If the infrastructure--the pipes, the plumbing, the power cables, the heating and cooling, the roads and buildings, the intricate pond network--on the frontier of high-energy physics functions smoothly in Run II, it will mean FESS has done its job; if there's a glitch anywhere, FESS will be on the job. Immediately, if not sooner.

"If a call goes out because of a problem at 2 a.m., our people are right there. No questions asked," says David Nevin, head of the nearly 150 engineers, architects, technicians, carpenters, janitors and support people staffing FESS.

FESS sees its mission as no less than the safeguarding of Fermilab science.

Comm Ed installed this 1,400 ton chiller in the central utility building to save energy "It is absolutely critical that the experiments remain `up,' that they're able to collect good information and capture good interactions," Nevin says. "Any time an experiment cannot perform that task, billions of pieces of valuable information are being lost. That's it--they're gone.

"Our job, as far as any function of infrastructure, is to ensure that losses of information are at an absolute minimum. We know we can't achieve zero losses, but our mission is to drive that number as close to zero as possible."

While the detectors and the accelerator complex have been virtually reinvented for Run II, much of the laboratory's infrastructure has served for three decades and is reaching its design limit. At that stage, anything can happen, and often does. Some of the major FESS projects to make aging infrastructure serve frontier physics:

  • Wilson Hall Safety Improvements Project: This three-year, $18-million revamping of the lab's signature building was occasioned in part by a chunk of loose concrete that broke one of the cafeteria windows in 1993. Under Elaine McCluskey's direction, the effort has replaced improperly-installed joints in the crossovers that tie Wilson Hall's towers together; installed new skylights, and new safety glass in the north and south faces; installed new plumbing. The final phase, reworking the building's front entrance, will be completed this summer.

  • Utilities Incentive Program: A Federal program allows commercial utilities--in this case, ComEd and NICOR--to provide the lab with new facilities and receive payment through resulting savings in energy costs. The first UIP project, in 1999, provided a new chiller for the Central Utility Building. ComEd invested $3.5 million, and the lab's current annual saving in energy cost is $900,000. By the end of FY04, Fermilab will be finished repaying ComEd out of those annual savings. In FY00 and FY01, UIP contracts totaling $52 million will save about $6.5 million in annual energy costs.

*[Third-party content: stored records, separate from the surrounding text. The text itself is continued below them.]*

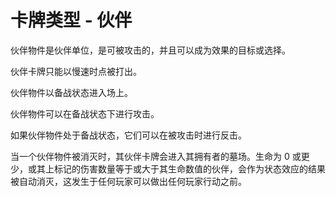 # 卡牌类型 - 伙伴

伙伴物件是伙伴单位，是可被攻击的，并且可以成为效果的目标或选择。

伙伴卡牌只能以慢速时点被打出。

伙伴物件以备战状态进入场上。

伙伴物件可以在备战状态下进行攻击。

如果伙伴物件处于备战状态，它们可以在被攻击时进行反击。

当一个伙伴物件被消灭时，其伙伴卡牌会进入其拥有者的墓场。生命为 0 或更少，或其上标记的伤害数量等于或大于其生命数值的伙伴，会作为状态效应的结果被自动消灭，这发生于任何玩家可以做出任何玩家行动之前。
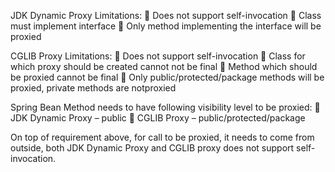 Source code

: JDK Dynamic Proxy Limitations:
     Does not support self-invocation
     Class must implement interface
     Only method implementing the interface will be proxied

CGLIB Proxy Limitations:
     Does not support self-invocation
     Class for which proxy should be created cannot not be final
     Method which should be proxied cannot be final
     Only public/protected/package methods will be proxied, private methods are notproxied


Spring Bean Method needs to have following visibility level to be proxied:
     JDK Dynamic Proxy – public
     CGLIB Proxy – public/protected/package

On top of requirement above, for call to be proxied, it needs to come from outside, both JDK Dynamic Proxy and CGLIB proxy does not support self-invocation.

  • New feeder cables: Fermilab has 15 miles of power cable above ground--and another 100 miles of power cable below ground, taking in 345,000 watts of electricity from ComEd and feeding it around the site. Nevin has a chart on his wall noting feeder cable failures with red dots; he says "it started to look like a bad case of measles." In 2000, there were 23 feeder cable failures--and the lab still hadn't begun a full-out experimental run. With UIP help, FESS has begun replacing old cables to instill a new level of reliability instead of just trying to keep up with failures. The result: just two feeder cable failures in 2001 by mid-April with Run II underway.

  • New power substation: Part of the Main Injector Project completed in 1999, the new substation allows splitting the load between two main feeders from ComEd. The flexibility adds significant reliability; a failure in a main feeder now affects only the facilities fed by that substation, and power can be "backfed" from the other substation.

    FESS does much of its work behind the scenes. Some equipment had to be serviced before Run II could start, because it wouldn't be accessible once the accelerators were running. The run couldn't begin without all power and water utilities fully operating. The ponds, circulating the cooling water for magnets and electronic components around the lab, must be maintained at the proper levels, temperatures and evaporation rates.

    FESS makes it all work. Turn on the lights, set the thermostat, and have some fresh coffee. Physics on the prairie feels just like home.